No segundo lugar está o empresário Eduardo Moreira. Mais voltado à informação do que ao entretenimento, ele ganhou 247 mil inscritos durante este governo. Tanto o seu canal pessoal como o de sua empresa, o Instituto Conhecimento Liberta (ICL), que compartilham o mesmo conteúdo, contam com oito horas de programação ao vivo diária, com conteúdo voltado a finanças e investimentos.
— Quando as pessoas queriam saber sobre investimento, dinheiro no banco, não tinha nenhum site de esquerda falando disso. Agora tem — diz Moreira, cuja empresa, que oferece 240 cursos a R$ 47 por mês, tem custo mensal de R$ 3 milhões, com 150 funcionários diretos e indiretos.
Em terceiro lugar, o Plantão Brasil se assemelha, à primeira vista, a páginas de direita radical, com referências patrióticas, títulos em caixa alta e desinformação. A conta ganhou 230 mil seguidores em 2023.
Direita mantém embalo
Há canais de direita cujo desempenho foi impactado pela troca de governo, diz Felitti, que cita o caso de Bolsonaro, que perdeu 90 mil seguidores. Mas, de modo geral, eles mantêm índices maiores de crescimento: os dez canais da extrema direita que mais ganharam seguidores em 2023 somaram o dobro (4 milhões) de adesões que os do governismo.
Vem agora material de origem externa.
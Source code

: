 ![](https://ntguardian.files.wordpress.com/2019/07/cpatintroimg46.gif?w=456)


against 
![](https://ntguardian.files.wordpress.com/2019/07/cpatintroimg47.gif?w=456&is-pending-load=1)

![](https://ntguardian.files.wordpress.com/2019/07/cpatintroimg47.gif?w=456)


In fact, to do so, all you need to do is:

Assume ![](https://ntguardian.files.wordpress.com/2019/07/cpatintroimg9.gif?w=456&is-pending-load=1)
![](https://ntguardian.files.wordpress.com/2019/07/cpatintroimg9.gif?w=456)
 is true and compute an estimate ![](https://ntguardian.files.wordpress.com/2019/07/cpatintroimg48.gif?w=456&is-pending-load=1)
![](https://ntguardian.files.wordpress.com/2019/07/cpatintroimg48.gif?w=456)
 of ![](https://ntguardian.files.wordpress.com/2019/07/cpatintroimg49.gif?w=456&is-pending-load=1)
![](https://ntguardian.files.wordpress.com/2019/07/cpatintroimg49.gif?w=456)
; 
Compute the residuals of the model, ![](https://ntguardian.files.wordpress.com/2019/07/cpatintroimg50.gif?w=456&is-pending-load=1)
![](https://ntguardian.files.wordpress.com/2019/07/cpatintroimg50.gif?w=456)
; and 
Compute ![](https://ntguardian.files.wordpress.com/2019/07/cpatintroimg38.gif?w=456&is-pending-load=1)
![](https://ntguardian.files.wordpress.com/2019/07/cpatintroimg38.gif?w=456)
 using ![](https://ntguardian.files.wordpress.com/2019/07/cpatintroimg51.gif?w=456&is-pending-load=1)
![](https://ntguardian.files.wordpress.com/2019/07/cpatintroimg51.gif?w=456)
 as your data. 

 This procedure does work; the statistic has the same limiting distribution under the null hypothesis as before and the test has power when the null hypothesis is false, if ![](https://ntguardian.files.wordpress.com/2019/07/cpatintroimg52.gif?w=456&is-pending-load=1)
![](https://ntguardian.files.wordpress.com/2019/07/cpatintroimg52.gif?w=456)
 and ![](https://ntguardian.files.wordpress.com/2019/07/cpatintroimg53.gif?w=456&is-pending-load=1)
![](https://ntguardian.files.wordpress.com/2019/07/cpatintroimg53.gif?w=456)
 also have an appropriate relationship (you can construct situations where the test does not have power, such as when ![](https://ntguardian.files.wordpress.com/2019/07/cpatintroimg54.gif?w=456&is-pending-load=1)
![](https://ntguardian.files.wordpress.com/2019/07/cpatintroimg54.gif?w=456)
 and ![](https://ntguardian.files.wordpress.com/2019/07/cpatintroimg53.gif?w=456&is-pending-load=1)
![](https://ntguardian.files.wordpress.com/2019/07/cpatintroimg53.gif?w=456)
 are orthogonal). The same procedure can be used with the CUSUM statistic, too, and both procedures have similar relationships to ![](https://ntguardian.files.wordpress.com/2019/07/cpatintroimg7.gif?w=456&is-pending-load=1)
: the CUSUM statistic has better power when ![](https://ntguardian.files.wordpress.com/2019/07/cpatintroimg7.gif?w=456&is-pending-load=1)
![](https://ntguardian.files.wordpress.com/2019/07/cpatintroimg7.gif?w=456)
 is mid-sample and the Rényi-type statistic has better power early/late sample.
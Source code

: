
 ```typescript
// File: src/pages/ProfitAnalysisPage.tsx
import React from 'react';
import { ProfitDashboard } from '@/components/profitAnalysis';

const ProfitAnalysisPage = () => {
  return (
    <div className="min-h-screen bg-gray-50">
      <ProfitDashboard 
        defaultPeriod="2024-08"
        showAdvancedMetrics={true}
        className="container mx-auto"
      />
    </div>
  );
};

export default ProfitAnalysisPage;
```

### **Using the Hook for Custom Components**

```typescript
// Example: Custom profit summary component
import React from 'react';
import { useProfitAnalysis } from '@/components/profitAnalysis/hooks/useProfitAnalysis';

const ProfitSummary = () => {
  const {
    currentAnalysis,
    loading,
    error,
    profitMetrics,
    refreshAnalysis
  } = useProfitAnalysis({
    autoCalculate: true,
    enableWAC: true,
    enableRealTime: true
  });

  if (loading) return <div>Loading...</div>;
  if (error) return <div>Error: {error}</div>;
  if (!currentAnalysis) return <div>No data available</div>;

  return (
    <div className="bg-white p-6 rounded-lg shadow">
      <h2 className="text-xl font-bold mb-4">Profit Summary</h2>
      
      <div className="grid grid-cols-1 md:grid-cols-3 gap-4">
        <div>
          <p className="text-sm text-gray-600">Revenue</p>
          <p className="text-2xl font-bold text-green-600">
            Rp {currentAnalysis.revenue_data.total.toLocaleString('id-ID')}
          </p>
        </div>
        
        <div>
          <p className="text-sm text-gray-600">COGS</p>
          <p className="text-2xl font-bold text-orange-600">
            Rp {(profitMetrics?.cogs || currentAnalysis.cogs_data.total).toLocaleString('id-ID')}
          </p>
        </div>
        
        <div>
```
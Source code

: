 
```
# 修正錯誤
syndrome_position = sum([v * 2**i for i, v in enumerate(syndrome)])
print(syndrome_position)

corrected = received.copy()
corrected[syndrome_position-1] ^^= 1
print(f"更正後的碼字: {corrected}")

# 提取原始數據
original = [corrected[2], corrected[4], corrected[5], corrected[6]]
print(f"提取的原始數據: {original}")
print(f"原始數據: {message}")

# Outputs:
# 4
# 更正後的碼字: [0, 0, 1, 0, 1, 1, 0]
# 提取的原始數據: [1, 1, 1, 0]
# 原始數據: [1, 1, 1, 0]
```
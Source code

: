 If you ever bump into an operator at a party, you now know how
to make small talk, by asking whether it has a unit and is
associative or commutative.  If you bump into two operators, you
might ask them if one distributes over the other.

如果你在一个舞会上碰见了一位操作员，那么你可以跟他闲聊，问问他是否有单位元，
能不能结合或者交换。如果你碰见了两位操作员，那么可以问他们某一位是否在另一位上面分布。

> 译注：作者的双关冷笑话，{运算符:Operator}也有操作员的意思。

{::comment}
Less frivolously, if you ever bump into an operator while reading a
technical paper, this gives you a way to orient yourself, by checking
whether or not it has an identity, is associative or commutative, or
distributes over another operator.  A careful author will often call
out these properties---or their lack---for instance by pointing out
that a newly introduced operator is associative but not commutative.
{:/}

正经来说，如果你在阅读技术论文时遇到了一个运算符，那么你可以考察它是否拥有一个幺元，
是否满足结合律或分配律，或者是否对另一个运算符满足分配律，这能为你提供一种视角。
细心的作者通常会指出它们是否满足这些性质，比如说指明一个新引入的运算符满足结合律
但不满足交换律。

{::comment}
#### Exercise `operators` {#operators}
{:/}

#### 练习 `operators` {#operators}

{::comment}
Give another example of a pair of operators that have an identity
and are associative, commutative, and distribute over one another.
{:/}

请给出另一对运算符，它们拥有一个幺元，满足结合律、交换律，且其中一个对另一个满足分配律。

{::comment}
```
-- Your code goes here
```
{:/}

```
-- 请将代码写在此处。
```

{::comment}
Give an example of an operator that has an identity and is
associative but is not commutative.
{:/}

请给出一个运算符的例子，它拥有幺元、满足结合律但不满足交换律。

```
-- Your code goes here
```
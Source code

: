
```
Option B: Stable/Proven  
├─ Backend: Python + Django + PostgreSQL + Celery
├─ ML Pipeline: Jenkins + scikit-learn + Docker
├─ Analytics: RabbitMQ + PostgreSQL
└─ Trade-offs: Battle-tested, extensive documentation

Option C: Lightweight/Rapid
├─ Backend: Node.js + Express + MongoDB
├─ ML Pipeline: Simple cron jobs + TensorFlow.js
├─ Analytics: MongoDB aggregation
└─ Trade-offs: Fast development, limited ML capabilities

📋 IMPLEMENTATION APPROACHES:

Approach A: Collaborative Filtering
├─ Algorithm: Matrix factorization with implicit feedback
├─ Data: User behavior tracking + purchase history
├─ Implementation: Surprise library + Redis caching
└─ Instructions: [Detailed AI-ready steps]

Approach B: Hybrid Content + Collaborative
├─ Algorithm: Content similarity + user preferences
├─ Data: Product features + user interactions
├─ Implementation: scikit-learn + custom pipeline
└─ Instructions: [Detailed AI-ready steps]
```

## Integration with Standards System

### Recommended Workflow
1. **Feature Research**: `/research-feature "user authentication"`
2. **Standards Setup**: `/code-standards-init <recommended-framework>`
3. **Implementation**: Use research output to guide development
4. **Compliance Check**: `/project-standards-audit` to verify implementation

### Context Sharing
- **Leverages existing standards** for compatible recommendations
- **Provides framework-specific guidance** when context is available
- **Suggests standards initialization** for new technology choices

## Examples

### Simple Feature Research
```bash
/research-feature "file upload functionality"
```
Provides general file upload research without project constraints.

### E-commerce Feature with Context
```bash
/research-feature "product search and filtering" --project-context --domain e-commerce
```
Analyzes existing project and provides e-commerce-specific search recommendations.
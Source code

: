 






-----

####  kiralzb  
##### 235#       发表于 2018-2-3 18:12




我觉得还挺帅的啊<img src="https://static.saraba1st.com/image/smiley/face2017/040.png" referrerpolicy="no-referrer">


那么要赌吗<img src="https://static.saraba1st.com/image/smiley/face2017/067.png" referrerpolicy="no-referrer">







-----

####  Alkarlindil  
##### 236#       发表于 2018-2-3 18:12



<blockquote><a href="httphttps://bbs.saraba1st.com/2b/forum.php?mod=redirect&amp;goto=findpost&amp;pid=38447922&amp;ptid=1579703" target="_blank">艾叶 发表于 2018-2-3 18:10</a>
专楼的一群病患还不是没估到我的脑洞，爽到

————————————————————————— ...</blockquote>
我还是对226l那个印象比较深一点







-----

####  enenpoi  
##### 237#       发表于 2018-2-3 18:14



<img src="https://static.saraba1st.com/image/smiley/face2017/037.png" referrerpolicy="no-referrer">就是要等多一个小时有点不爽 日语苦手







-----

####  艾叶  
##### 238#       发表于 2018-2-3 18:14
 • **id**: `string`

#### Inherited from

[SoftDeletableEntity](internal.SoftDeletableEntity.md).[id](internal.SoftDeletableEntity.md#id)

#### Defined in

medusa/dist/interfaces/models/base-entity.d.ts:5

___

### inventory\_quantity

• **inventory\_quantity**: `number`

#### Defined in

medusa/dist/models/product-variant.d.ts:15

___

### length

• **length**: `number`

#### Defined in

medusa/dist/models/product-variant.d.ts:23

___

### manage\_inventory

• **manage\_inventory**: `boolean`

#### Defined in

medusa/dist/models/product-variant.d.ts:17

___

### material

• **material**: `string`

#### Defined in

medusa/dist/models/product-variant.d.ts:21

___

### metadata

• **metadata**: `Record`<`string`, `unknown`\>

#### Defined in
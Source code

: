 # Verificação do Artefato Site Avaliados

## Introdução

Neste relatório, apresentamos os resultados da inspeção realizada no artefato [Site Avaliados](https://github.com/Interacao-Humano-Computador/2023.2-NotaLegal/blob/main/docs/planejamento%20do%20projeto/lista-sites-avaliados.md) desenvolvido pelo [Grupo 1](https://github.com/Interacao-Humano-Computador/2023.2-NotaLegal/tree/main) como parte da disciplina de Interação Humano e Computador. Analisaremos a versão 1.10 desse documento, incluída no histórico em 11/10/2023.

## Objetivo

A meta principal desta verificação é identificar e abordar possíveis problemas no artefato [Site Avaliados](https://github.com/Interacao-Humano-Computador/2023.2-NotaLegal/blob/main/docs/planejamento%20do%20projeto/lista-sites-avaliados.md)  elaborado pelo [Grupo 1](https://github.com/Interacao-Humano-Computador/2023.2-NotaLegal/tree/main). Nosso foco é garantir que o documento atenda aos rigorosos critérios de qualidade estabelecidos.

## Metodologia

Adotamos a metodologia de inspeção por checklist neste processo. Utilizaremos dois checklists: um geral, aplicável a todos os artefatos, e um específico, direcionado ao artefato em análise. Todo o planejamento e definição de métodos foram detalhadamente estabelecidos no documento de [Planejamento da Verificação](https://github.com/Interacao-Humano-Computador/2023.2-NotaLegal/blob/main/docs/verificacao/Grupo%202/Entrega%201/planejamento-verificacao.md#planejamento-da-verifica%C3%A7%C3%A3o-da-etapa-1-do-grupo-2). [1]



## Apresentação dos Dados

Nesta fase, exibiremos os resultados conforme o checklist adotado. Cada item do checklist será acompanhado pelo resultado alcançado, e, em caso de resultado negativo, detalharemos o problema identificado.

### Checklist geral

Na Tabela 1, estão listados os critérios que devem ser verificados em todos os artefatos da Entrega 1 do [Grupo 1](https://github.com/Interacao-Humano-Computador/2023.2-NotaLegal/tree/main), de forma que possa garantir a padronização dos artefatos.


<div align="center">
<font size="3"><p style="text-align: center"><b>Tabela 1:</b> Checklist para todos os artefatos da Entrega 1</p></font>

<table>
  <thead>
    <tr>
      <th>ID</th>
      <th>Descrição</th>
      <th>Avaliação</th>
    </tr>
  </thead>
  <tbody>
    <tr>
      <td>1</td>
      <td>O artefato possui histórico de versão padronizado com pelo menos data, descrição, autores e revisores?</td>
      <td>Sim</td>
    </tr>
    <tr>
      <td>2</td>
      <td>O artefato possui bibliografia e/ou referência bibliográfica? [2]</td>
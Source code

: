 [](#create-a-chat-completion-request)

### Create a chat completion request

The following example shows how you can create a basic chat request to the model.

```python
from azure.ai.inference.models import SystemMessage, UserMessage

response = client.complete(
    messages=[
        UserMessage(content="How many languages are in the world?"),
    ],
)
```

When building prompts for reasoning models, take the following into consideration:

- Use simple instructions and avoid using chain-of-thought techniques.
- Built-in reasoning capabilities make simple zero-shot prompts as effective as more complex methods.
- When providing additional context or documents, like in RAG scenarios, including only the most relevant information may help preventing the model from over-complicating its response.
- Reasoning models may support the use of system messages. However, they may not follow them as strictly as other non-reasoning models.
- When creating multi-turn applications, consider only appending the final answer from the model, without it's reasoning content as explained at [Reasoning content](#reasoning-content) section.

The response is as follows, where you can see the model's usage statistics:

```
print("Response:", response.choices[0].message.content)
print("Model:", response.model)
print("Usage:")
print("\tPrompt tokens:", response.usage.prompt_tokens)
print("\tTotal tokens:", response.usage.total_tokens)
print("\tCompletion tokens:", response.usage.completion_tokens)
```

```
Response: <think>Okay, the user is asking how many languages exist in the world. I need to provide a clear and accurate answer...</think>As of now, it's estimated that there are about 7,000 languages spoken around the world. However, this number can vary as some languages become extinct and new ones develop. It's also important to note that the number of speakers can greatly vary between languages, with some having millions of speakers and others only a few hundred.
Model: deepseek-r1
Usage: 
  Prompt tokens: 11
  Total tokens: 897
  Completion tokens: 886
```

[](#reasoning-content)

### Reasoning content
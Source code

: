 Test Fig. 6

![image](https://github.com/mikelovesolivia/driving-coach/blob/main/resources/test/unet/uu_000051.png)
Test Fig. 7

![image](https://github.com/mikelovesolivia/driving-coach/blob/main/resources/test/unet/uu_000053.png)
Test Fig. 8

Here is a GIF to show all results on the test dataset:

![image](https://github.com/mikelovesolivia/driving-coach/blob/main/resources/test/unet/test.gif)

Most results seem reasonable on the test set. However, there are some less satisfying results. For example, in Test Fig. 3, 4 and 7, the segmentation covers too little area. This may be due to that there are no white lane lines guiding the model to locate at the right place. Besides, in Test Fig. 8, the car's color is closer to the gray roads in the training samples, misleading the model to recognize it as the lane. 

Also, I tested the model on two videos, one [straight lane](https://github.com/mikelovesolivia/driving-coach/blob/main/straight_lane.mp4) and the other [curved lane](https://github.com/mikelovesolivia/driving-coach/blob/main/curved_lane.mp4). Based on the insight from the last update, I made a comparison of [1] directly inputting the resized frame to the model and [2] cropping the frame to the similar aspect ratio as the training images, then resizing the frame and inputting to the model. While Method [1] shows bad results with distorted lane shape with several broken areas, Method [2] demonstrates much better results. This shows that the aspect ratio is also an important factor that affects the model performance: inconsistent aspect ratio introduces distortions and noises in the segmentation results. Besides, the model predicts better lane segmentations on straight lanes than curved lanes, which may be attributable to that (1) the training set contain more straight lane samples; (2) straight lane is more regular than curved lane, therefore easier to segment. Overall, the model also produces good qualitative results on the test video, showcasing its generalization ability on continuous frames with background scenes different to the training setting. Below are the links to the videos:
No topo está o apresentador Tiago Pavinatto, cujo canal passou de 9 mil para 857 mil inscritos. A maior “adaptação” de canais de direita pode ser explicada pela arquitetura do sistema operacional. A plataforma insufla a radicalização dos usuários, aproximando rapidamente pessoas com interesses em ideias conservadoras a conteúdos ainda mais extremistas, de acordo com estudo publicado por Rebecca Lewis, pesquisadora de Stanford, em 2018.